(Records supplied)

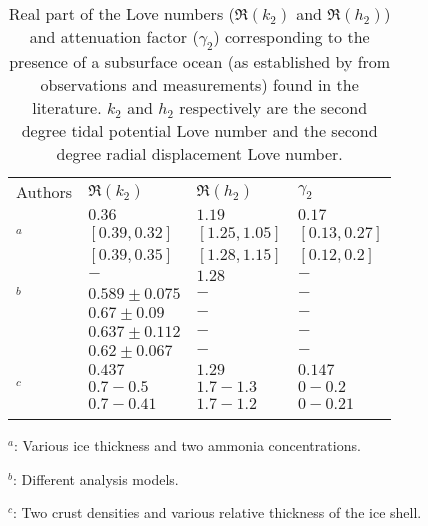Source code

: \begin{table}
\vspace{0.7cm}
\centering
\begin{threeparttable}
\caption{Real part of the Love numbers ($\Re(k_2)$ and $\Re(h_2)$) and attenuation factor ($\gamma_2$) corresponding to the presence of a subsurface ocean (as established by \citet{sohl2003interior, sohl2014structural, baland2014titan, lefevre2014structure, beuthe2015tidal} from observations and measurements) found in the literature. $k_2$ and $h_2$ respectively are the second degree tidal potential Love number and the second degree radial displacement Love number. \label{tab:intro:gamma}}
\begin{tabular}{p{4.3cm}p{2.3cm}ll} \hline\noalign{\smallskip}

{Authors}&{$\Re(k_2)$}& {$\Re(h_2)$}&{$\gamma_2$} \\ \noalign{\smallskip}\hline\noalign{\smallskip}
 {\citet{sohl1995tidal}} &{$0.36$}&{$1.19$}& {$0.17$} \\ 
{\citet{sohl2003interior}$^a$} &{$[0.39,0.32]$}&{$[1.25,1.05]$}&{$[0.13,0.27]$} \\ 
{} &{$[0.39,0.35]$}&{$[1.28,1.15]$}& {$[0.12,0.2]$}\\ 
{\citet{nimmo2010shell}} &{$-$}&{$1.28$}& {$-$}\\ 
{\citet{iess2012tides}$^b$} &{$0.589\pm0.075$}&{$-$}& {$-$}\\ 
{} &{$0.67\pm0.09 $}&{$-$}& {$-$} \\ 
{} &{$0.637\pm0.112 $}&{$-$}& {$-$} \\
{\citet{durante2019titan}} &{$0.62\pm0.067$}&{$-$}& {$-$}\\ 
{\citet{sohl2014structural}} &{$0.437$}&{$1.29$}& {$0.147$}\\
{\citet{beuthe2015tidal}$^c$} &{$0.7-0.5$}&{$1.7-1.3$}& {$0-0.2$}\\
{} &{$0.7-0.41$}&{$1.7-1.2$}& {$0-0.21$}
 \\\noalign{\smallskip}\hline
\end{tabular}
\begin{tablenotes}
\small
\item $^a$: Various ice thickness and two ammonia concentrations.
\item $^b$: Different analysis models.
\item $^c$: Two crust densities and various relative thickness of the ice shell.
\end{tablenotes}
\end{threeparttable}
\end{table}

(End Records supplied)
(Records supplied)

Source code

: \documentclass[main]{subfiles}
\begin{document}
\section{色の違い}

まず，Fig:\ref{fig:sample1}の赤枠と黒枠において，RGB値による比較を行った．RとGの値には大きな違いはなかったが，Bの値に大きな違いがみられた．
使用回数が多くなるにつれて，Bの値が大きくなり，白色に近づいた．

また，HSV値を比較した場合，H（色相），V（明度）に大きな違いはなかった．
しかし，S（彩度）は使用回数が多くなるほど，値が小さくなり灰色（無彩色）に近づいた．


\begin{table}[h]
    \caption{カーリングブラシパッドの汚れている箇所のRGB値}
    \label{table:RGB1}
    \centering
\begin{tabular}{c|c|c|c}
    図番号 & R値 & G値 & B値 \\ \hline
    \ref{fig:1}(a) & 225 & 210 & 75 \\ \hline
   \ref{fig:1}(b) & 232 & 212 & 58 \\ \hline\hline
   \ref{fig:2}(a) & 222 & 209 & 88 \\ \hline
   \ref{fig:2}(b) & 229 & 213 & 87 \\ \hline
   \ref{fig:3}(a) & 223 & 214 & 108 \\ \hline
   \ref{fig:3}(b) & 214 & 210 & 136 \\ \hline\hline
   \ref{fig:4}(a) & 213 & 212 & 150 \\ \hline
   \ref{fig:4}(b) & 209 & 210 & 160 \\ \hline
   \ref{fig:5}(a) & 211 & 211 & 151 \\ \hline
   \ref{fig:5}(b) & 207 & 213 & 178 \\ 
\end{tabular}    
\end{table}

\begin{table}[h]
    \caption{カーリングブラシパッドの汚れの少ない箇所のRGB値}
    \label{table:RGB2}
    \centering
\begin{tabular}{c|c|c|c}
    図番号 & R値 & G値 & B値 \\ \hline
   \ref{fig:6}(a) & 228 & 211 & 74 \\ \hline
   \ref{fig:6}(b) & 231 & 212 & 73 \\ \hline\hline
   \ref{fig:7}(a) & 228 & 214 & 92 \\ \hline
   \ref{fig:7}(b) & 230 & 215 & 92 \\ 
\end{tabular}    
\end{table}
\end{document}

(End Records supplied)
(Records supplied)

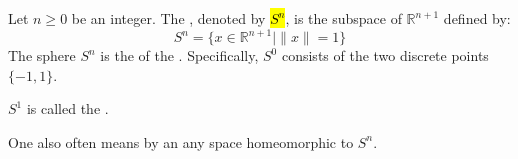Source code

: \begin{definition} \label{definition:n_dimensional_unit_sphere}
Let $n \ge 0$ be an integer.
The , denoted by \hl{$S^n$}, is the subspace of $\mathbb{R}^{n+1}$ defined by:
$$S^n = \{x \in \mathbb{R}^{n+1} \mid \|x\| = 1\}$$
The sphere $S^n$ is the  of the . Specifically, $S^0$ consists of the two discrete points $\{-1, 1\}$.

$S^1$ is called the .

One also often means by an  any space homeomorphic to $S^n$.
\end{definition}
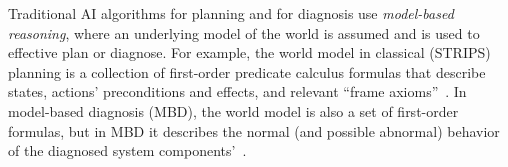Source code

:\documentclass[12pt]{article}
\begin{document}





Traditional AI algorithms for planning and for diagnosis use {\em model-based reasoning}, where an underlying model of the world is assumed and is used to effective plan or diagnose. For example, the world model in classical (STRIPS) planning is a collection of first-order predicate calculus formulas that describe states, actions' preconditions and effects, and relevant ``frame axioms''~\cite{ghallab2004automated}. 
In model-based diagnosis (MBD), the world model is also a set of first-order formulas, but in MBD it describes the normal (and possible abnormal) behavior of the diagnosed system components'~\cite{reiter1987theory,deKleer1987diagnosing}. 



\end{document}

(End Records supplied)

### Assignment
Each line of the data that holds "noalign" should be copied.

### Answer section
\begin{tabular}{p{4.3cm}p{2.3cm}ll} \hline\noalign{\smallskip}
{Authors}&{$\Re(k_2)$}& {$\Re(h_2)$}&{$\gamma_2$} \\ \noalign{\smallskip}\hline\noalign{\smallskip}
 \\\noalign{\smallskip}\hline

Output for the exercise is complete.